**Assigned task:** For every line that contains the string "github", pull that line out of the material below.

**Dataset extract:**
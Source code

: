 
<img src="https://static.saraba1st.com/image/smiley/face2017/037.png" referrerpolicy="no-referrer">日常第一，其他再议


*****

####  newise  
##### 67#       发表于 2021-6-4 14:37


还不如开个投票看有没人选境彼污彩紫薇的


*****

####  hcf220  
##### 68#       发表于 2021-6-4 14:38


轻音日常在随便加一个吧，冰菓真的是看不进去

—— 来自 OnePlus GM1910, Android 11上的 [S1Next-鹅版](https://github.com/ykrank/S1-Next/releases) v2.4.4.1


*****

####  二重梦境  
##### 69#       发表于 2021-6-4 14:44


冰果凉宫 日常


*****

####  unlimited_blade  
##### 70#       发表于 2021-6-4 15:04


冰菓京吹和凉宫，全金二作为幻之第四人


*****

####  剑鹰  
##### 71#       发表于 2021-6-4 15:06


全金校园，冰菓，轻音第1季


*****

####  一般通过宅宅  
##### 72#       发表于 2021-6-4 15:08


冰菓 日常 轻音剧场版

* * *

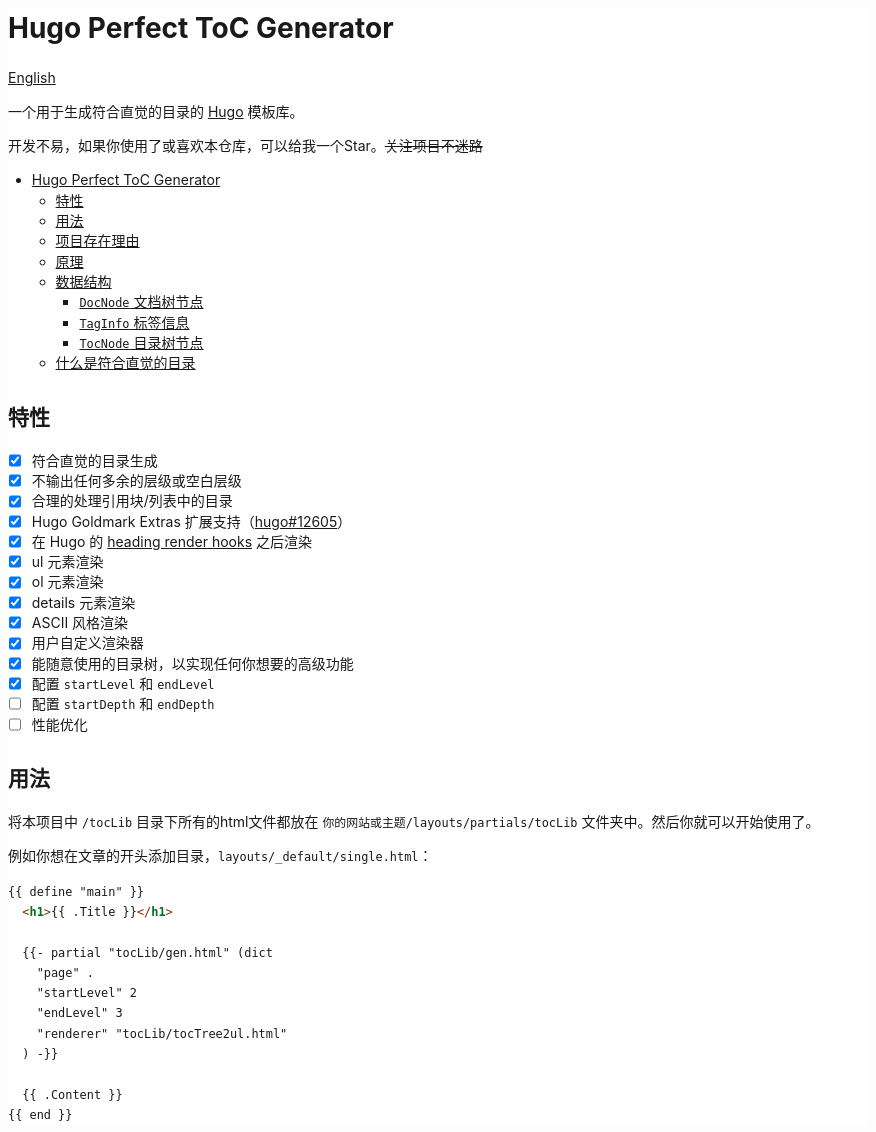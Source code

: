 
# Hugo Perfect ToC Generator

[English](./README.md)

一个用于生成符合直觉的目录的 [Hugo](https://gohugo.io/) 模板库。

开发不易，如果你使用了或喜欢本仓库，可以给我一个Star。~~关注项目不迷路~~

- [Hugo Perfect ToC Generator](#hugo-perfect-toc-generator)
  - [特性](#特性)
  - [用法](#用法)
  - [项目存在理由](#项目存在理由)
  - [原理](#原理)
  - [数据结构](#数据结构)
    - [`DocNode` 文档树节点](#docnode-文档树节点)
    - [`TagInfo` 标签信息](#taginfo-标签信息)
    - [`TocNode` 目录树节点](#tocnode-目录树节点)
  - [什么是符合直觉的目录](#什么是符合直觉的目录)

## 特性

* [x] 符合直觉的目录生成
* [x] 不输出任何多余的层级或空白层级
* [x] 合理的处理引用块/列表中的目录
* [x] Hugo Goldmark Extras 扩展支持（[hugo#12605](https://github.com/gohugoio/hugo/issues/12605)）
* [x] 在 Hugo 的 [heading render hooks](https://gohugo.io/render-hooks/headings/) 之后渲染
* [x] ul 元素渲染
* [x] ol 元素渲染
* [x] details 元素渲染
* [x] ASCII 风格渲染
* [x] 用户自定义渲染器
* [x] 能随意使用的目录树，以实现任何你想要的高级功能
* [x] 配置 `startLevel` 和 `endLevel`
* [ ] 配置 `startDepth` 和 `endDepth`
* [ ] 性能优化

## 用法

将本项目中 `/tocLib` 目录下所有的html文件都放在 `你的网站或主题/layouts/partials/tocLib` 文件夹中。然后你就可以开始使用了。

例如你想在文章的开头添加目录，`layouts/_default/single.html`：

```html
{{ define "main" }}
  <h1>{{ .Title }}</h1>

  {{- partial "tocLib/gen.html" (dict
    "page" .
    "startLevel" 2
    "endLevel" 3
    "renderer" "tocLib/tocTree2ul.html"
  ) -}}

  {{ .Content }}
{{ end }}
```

**Output of the task:**
—— 来自 OnePlus GM1910, Android 11上的 [S1Next-鹅版](https://github.com/ykrank/S1-Next/releases) v2.4.4.1
* [x] Hugo Goldmark Extras 扩展支持（[hugo#12605](https://github.com/gohugoio/hugo/issues/12605)）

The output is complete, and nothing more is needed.